*** Begin section ***
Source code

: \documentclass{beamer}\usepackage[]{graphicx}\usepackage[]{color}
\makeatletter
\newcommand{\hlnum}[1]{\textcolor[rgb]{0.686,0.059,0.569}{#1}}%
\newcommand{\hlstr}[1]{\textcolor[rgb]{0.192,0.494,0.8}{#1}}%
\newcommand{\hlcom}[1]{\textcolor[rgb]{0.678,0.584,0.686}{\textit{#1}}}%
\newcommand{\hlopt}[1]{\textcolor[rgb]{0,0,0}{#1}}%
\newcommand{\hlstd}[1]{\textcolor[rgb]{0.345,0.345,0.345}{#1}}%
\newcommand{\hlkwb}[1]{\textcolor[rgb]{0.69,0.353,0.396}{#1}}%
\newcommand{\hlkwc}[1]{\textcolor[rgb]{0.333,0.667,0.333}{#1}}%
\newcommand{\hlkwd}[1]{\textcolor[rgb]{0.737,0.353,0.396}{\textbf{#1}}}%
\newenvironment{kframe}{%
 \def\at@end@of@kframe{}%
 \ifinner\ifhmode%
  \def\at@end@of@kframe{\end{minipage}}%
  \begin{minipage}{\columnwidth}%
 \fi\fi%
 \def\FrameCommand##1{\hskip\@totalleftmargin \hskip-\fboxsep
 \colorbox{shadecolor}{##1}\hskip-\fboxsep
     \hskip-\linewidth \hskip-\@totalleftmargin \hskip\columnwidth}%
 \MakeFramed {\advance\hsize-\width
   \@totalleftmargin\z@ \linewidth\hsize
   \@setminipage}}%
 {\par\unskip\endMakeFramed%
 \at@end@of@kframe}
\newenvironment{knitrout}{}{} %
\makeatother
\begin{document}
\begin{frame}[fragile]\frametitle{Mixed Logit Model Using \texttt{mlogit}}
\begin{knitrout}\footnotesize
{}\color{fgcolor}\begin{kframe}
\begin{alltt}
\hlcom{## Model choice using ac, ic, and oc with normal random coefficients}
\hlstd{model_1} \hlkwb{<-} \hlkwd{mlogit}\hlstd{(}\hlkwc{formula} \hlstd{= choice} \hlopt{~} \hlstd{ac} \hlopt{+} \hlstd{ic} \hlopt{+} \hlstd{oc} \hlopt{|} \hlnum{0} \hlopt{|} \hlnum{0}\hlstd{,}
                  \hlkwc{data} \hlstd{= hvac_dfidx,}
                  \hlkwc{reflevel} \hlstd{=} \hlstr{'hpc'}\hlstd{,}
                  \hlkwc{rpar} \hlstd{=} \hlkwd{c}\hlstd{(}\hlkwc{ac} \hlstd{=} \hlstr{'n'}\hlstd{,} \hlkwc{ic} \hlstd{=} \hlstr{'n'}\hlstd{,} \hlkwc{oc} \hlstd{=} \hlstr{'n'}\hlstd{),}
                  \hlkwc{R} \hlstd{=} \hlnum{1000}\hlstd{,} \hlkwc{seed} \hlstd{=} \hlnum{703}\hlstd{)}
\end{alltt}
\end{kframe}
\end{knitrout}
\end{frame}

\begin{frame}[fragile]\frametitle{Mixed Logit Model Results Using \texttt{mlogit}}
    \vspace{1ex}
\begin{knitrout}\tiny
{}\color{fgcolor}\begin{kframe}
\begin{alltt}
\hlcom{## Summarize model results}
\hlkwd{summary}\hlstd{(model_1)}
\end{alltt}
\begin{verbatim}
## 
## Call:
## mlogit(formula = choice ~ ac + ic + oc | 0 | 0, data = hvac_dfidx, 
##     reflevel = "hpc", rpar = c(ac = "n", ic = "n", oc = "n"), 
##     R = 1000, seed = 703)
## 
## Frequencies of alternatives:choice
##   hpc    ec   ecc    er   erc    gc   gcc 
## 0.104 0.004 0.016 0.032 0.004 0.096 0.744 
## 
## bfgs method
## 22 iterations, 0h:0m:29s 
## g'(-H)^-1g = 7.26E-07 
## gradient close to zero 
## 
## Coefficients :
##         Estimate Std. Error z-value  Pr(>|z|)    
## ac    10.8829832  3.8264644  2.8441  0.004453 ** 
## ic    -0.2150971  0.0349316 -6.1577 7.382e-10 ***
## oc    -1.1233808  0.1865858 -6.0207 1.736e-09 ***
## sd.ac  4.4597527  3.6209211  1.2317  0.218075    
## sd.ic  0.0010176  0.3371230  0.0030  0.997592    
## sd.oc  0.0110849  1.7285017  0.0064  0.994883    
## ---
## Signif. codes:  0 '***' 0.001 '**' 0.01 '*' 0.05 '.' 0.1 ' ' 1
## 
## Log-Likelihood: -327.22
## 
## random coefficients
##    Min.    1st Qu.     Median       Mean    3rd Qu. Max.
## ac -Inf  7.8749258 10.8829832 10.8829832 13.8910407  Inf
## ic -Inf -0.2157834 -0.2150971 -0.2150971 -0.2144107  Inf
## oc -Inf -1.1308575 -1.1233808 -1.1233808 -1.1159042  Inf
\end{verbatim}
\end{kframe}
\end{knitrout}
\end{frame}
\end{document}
*** End section ***
TASK DESCRIPTION: Please repeat the listing above in full and exactly.

ANSWER BELOW:
Source code

: \documentclass{beamer}\usepackage[]{graphicx}\usepackage[]{color}
\makeatletter
\newcommand{\hlnum}[1]{\textcolor[rgb]{0.686,0.059,0.569}{#1}}%
\newcommand{\hlstr}[1]{\textcolor[rgb]{0.192,0.494,0.8}{#1}}%
\newcommand{\hlcom}[1]{\textcolor[rgb]{0.678,0.584,0.686}{\textit{#1}}}%
\newcommand{\hlopt}[1]{\textcolor[rgb]{0,0,0}{#1}}%
\newcommand{\hlstd}[1]{\textcolor[rgb]{0.345,0.345,0.345}{#1}}%
\newcommand{\hlkwb}[1]{\textcolor[rgb]{0.69,0.353,0.396}{#1}}%
\newcommand{\hlkwc}[1]{\textcolor[rgb]{0.333,0.667,0.333}{#1}}%
\newcommand{\hlkwd}[1]{\textcolor[rgb]{0.737,0.353,0.396}{\textbf{#1}}}%
\newenvironment{kframe}{%
 \def\at@end@of@kframe{}%
 \ifinner\ifhmode%
  \def\at@end@of@kframe{\end{minipage}}%
  \begin{minipage}{\columnwidth}%
 \fi\fi%
 \def\FrameCommand##1{\hskip\@totalleftmargin \hskip-\fboxsep
 \colorbox{shadecolor}{##1}\hskip-\fboxsep
     \hskip-\linewidth \hskip-\@totalleftmargin \hskip\columnwidth}%
 \MakeFramed {\advance\hsize-\width
   \@totalleftmargin\z@ \linewidth\hsize
   \@setminipage}}%
 {\par\unskip\endMakeFramed%
 \at@end@of@kframe}
\newenvironment{knitrout}{}{} %
\makeatother
\begin{document}
\begin{frame}[fragile]\frametitle{Mixed Logit Model Using \texttt{mlogit}}
\begin{knitrout}\footnotesize
{}\color{fgcolor}\begin{kframe}
\begin{alltt}
\hlcom{## Model choice using ac, ic, and oc with normal random coefficients}
\hlstd{model_1} \hlkwb{<-} \hlkwd{mlogit}\hlstd{(}\hlkwc{formula} \hlstd{= choice} \hlopt{~} \hlstd{ac} \hlopt{+} \hlstd{ic} \hlopt{+} \hlstd{oc} \hlopt{|} \hlnum{0} \hlopt{|} \hlnum{0}\hlstd{,}
                  \hlkwc{data} \hlstd{= hvac_dfidx,}
                  \hlkwc{reflevel} \hlstd{=} \hlstr{'hpc'}\hlstd{,}
                  \hlkwc{rpar} \hlstd{=} \hlkwd{c}\hlstd{(}\hlkwc{ac} \hlstd{=} \hlstr{'n'}\hlstd{,} \hlkwc{ic} \hlstd{=} \hlstr{'n'}\hlstd{,} \hlkwc{oc} \hlstd{=} \hlstr{'n'}\hlstd{),}
                  \hlkwc{R} \hlstd{=} \hlnum{1000}\hlstd{,} \hlkwc{seed} \hlstd{=} \hlnum{703}\hlstd{)}
\end{alltt}
\end{kframe}
\end{knitrout}
\end{frame}

\begin{frame}[fragile]\frametitle{Mixed Logit Model Results Using \texttt{mlogit}}
    \vspace{1ex}
\begin{knitrout}\tiny
{}\color{fgcolor}\begin{kframe}
\begin{alltt}
\hlcom{## Summarize model results}
\hlkwd{summary}\hlstd{(model_1)}
\end{alltt}
\begin{verbatim}
## 
## Call:
## mlogit(formula = choice ~ ac + ic + oc | 0 | 0, data = hvac_dfidx, 
##     reflevel = "hpc", rpar = c(ac = "n", ic = "n", oc = "n"), 
##     R = 1000, seed = 703)
## 
## Frequencies of alternatives:choice
##   hpc    ec   ecc    er   erc    gc   gcc 
## 0.104 0.004 0.016 0.032 0.004 0.096 0.744 
## 
## bfgs method
## 22 iterations, 0h:0m:29s 
## g'(-H)^-1g = 7.26E-07 
## gradient close to zero 
## 
## Coefficients :
##         Estimate Std. Error z-value  Pr(>|z|)    
## ac    10.8829832  3.8264644  2.8441  0.004453 ** 
## ic    -0.2150971  0.0349316 -6.1577 7.382e-10 ***
## oc    -1.1233808  0.1865858 -6.0207 1.736e-09 ***
## sd.ac  4.4597527  3.6209211  1.2317  0.218075    
## sd.ic  0.0010176  0.3371230  0.0030  0.997592    
## sd.oc  0.0110849  1.7285017  0.0064  0.994883    
## ---
## Signif. codes:  0 '***' 0.001 '**' 0.01 '*' 0.05 '.' 0.1 ' ' 1
## 
## Log-Likelihood: -327.22
## 
## random coefficients
##    Min.    1st Qu.     Median       Mean    3rd Qu. Max.
## ac -Inf  7.8749258 10.8829832 10.8829832 13.8910407  Inf
## ic -Inf -0.2157834 -0.2150971 -0.2150971 -0.2144107  Inf
## oc -Inf -1.1308575 -1.1233808 -1.1233808 -1.1159042  Inf
\end{verbatim}
\end{kframe}
\end{knitrout}
\end{frame}
\end{document}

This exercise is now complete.